Austen famously proclaimed, when writing Emma, “I am going to take a heroine whom no one but myself will much like” (Austen, Introduction, xxxvi). Intelligent, wealthy, and at times vain, Emma is far from Rousseau’s ideal woman (Austen 3). Rousseau imagines that a woman should be quiet and docile; she should accept her husband’s commands and ignore his faults (370). Emma does not fit this definition. Emma did “just what she liked,” and sometimes she has things “too much her own way” (Austen 3). Austen stresses that Emma’s character is not feeble (Austen 17). Instead of learning to be submissive to a husband, Emma takes such a controlling stance that Mr. Knightley remarks to Mrs. Weston, “[y]ou might not give Emma such a complete education as your powers would seem to promise; but you were receiving a very good education from her, on the very material matrimonial point of submitting your own will, and doing as you were bid” (Austen 38). Emma has taught others to be submissive to her will, which is a complete reversal of Rousseau’s gender roles, and it places Emma in Rousseau’s masculine role of teacher instead of the feminine role of student.

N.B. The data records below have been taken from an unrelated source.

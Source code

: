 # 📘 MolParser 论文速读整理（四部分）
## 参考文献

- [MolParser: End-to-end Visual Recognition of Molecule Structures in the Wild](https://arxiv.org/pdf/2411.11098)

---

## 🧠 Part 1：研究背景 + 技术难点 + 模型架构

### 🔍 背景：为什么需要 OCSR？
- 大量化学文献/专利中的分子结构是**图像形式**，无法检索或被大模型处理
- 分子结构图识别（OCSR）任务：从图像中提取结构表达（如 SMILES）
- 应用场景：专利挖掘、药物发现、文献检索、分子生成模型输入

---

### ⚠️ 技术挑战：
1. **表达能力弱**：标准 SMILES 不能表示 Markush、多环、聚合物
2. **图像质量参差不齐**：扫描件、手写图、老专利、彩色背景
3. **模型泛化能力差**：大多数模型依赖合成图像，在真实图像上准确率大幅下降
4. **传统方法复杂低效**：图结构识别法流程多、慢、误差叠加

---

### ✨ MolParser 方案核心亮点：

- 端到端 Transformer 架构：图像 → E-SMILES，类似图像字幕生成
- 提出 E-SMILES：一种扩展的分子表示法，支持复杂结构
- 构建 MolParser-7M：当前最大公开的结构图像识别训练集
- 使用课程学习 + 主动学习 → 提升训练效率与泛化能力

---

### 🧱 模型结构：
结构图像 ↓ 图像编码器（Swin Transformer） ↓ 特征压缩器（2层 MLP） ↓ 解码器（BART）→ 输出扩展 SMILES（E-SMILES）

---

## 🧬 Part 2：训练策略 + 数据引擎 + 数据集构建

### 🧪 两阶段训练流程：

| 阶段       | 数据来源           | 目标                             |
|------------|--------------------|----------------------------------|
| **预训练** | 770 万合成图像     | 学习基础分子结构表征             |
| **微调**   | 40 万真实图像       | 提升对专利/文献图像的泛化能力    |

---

Where Emma fails to meet Rousseau’s requirements, Harriet embodies them completely. Rousseau specifies that “[t]he first and most important quality of a woman is gentleness” (370). He also stresses that “ . . . [a woman] already reigns by the sweetness of her character” (Rousseau 390). When Harriet is introduced, the focus is on her gentleness and her sweet disposition. She is described as maintaining a look of “great sweetness” (Austen 22). She is “docile” and “grateful” (Austen 25). Harriet’s attributes contribute to her role as Rousseau’s ideal. Her education also contributes to this. In fact, Harriet has already been educated in a place Rousseau approves of: a boarding school. Rousseau’s preferred location for girls is a convent, but he also approves of boarding schools, “ . . . where the boarders have coarse food but many sports, races, and games outdoors in gardens” (366). He argues that this is preferable to the education within the “paternal household,” where girls have no freedom, and no exercise (Rousseau 366). Harriet has been educated at Mrs. Goddard’s boarding school, and the exercise there has resulted in an admirable “fine bloom” (Austen 22). Most importantly for Rousseau, Harriet’s intellect is malleable. Harriet is unlike Emma, who is “[q]uick and decided in her ways” (Austen 25). Emma is a firm, stubborn woman. In comparison, Harriet is described as not being very quick or clever. She is flexible, and “ . . . only desiring to be guided by any one she looked up to” (Austen 25). According to Rousseau, this is the ideal woman: “[h]er mind does not know, but it is cultivated for learning” (410). She has a “lovable ignorance” that will allow a man to teach her (410).
At this point in her life, Rousseau would argue that Harriet is ready to marry and receive her education from her husband; instead, Harriet meets Emma, who fulfills the masculine role of the Rousseauist model. Emma fills this role in several ways, one of which is the way she uses Harriet for her own entertainment. In fact, Rousseau argues that a woman being educated by a man must always aspire to be useful to him (365). A woman is to be pleasing and helpful to her teacher. Emma, when she meets Harriet, has just lost the company of her friend and governess, Mrs. Weston, and is “ . . . in great danger of intellectual solitude” (Austen 5). Emma is in need of a distraction, and reflects that refining Harriet would be an “interesting” and pleasant activity (Austen 23). It is not necessarily for Harriet’s good that Emma undertakes her endeavor; rather, it is something for Emma to do. Emma continues to view Harriet’s friendship as advantageous, and the narrator comments that “[a]s a walking companion, Emma had very early foreseen how useful she might find [Harriet]” (Austen 25). Emma, without Mrs. Weston, does not feel comfortable walking by herself. She finds that Harriet is always available for a walk, and considers her to be “a valuable addition to her privileges” (Austen 25). In doing so, Emma makes her student a useful asset.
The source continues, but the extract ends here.